> Problem to solve: Scan the lines below for the string "setValue" and report how many lines contain it, giving only the number.

> Data records:
******************************

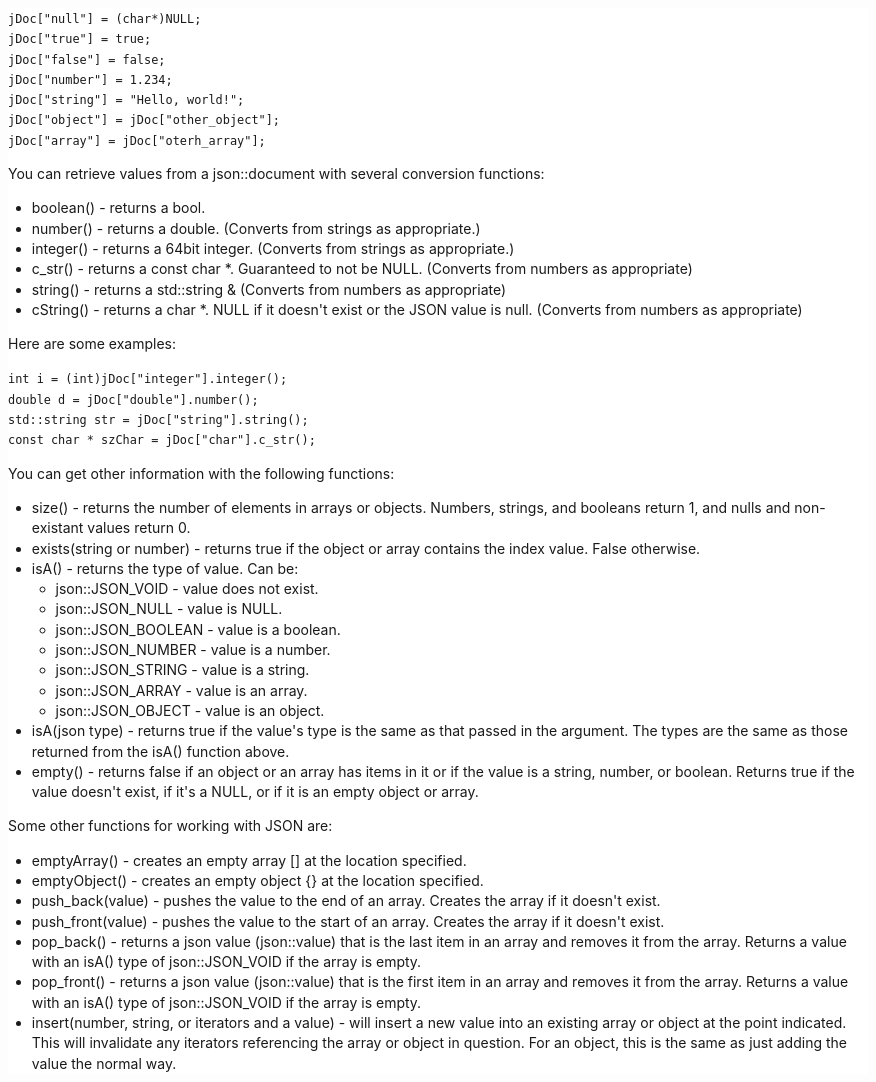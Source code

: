     jDoc["null"] = (char*)NULL;
    jDoc["true"] = true;
    jDoc["false"] = false;
    jDoc["number"] = 1.234;
    jDoc["string"] = "Hello, world!";
    jDoc["object"] = jDoc["other_object"];
    jDoc["array"] = jDoc["oterh_array"];
    
You can retrieve values from a json::document with several conversion functions:

- boolean() - returns a bool.
- number() - returns a double. (Converts from strings as appropriate.)
- integer() - returns a 64bit integer.  (Converts from strings as appropriate.)
- c_str() - returns a const char *.  Guaranteed to not be NULL.  (Converts from numbers as appropriate)
- string() - returns a std::string & (Converts from numbers as appropriate)
- cString() - returns a char *.  NULL if it doesn't exist or the JSON value is null. (Converts from numbers as appropriate)

Here are some examples:

    int i = (int)jDoc["integer"].integer();
    double d = jDoc["double"].number();
    std::string str = jDoc["string"].string();
    const char * szChar = jDoc["char"].c_str();

You can get other information with the following functions:

- size() - returns the number of elements in arrays or objects.  Numbers, strings, and booleans return 1, and nulls and non-existant values return 0.
- exists(string or number) - returns true if the object or array contains the index value.  False otherwise.
- isA() - returns the type of value.  Can be:
    - json::JSON_VOID - value does not exist.
    - json::JSON_NULL - value is NULL.
    - json::JSON_BOOLEAN - value is a boolean.
    - json::JSON_NUMBER - value is a number.
    - json::JSON_STRING - value is a string.
    - json::JSON_ARRAY - value is an array.
    - json::JSON_OBJECT - value is an object.
- isA(json type) - returns true if the value's type is the same as that passed in the argument.  The types are the same as those returned from the isA() function above.
- empty() - returns false if an object or an array has items in it or if the value is a string, number, or boolean.  Returns true if the value doesn't exist, if it's a NULL, or if it is an empty object or array.

Some other functions for working with JSON are:
- emptyArray() - creates an empty array [] at the location specified.
- emptyObject() - creates an empty object {} at the location specified.
- push\_back(value) - pushes the value to the end of an array.  Creates the array if it doesn't exist.
- push\_front(value) - pushes the value to the start of an array.  Creates the array if it doesn't exist.
- pop\_back() - returns a json value (json::value) that is the last item in an array and removes it from the array.  Returns a value with an isA() type of json::JSON\_VOID if the array is empty.
- pop\_front() - returns a json value (json::value) that is the first item in an array and removes it from the array.  Returns a value with an isA() type of json::JSON\_VOID if the array is empty.
- insert(number, string, or iterators and a value) - will insert a new value into an existing array or object at the point indicated.  This will invalidate any iterators referencing the array or object in question.  For an object, this is the same as just adding the value the normal way.
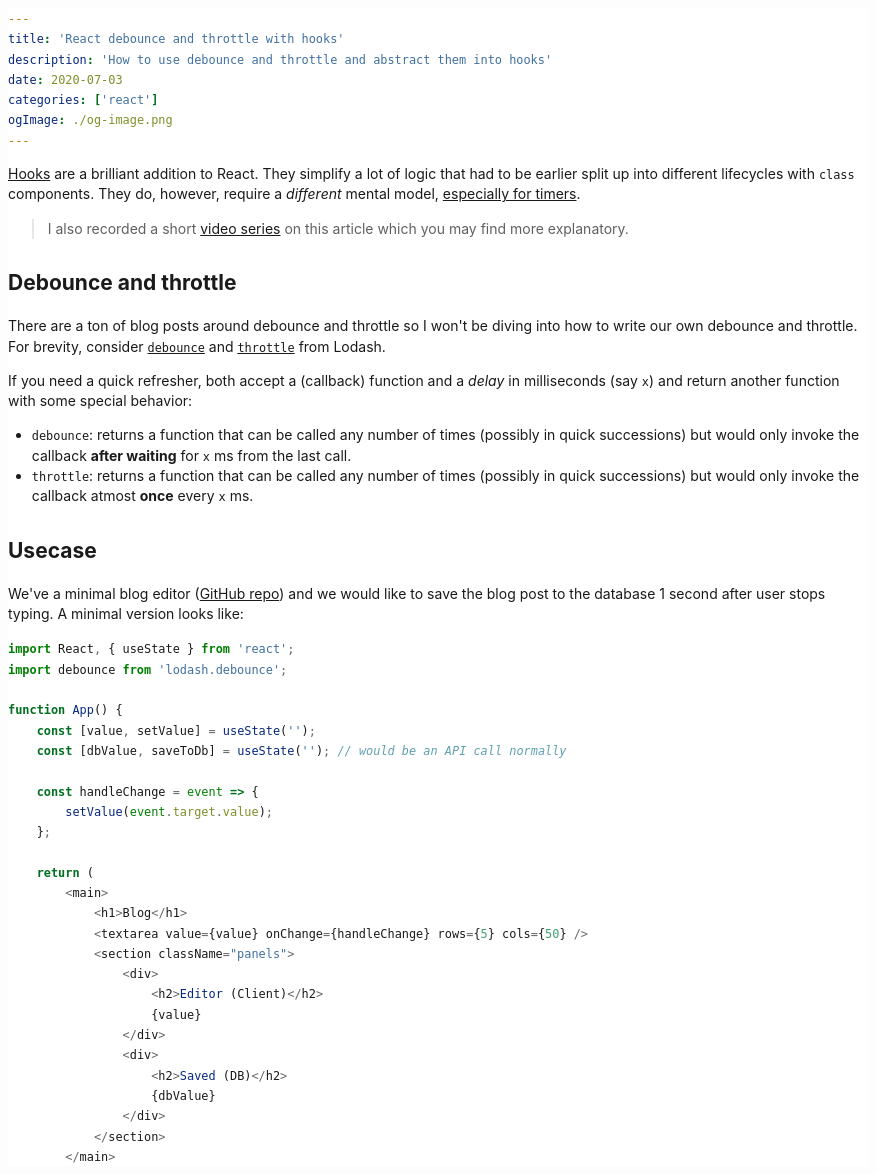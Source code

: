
 ```yaml
---
title: 'React debounce and throttle with hooks'
description: 'How to use debounce and throttle and abstract them into hooks'
date: 2020-07-03
categories: ['react']
ogImage: ./og-image.png
---
```


[Hooks](https://reactjs.org/docs/hooks-intro.html) are a brilliant addition to React. They simplify a lot of logic that had to be earlier split up into different lifecycles with `class` components. They do, however, require a _different_ mental model, [especially for timers](https://overreacted.io/making-setinterval-declarative-with-react-hooks/).

> I also recorded a short [video series](https://www.youtube.com/playlist?list=PLMV09mSPNaQlN92-1Dkz5NDlNgGQJEo75) on this article which you may find more explanatory.

## Debounce and throttle

There are a ton of blog posts around debounce and throttle so I won't be diving into how to write our own debounce and throttle. For brevity, consider [`debounce`](https://lodash.com/docs/4.17.15#debounce) and [`throttle`](https://lodash.com/docs/4.17.15#throttle) from Lodash.

If you need a quick refresher, both accept a (callback) function and a _delay_ in milliseconds (say `x`) and return another function with some special behavior:

- `debounce`: returns a function that can be called any number of times (possibly in quick successions) but would only invoke the callback **after waiting** for `x` ms from the last call.
- `throttle`: returns a function that can be called any number of times (possibly in quick successions) but would only invoke the callback atmost **once** every `x` ms.

## Usecase

We've a minimal blog editor ([GitHub repo](https://github.com/wtjs/react-debounce-throttle-hooks/)) and we would like to save the blog post to the database 1 second after user stops typing. A minimal version looks like:

```js
import React, { useState } from 'react';
import debounce from 'lodash.debounce';

function App() {
	const [value, setValue] = useState('');
	const [dbValue, saveToDb] = useState(''); // would be an API call normally

	const handleChange = event => {
		setValue(event.target.value);
	};

	return (
		<main>
			<h1>Blog</h1>
			<textarea value={value} onChange={handleChange} rows={5} cols={50} />
			<section className="panels">
				<div>
					<h2>Editor (Client)</h2>
					{value}
				</div>
				<div>
					<h2>Saved (DB)</h2>
					{dbValue}
				</div>
			</section>
		</main>
```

******************************

> Response area: 2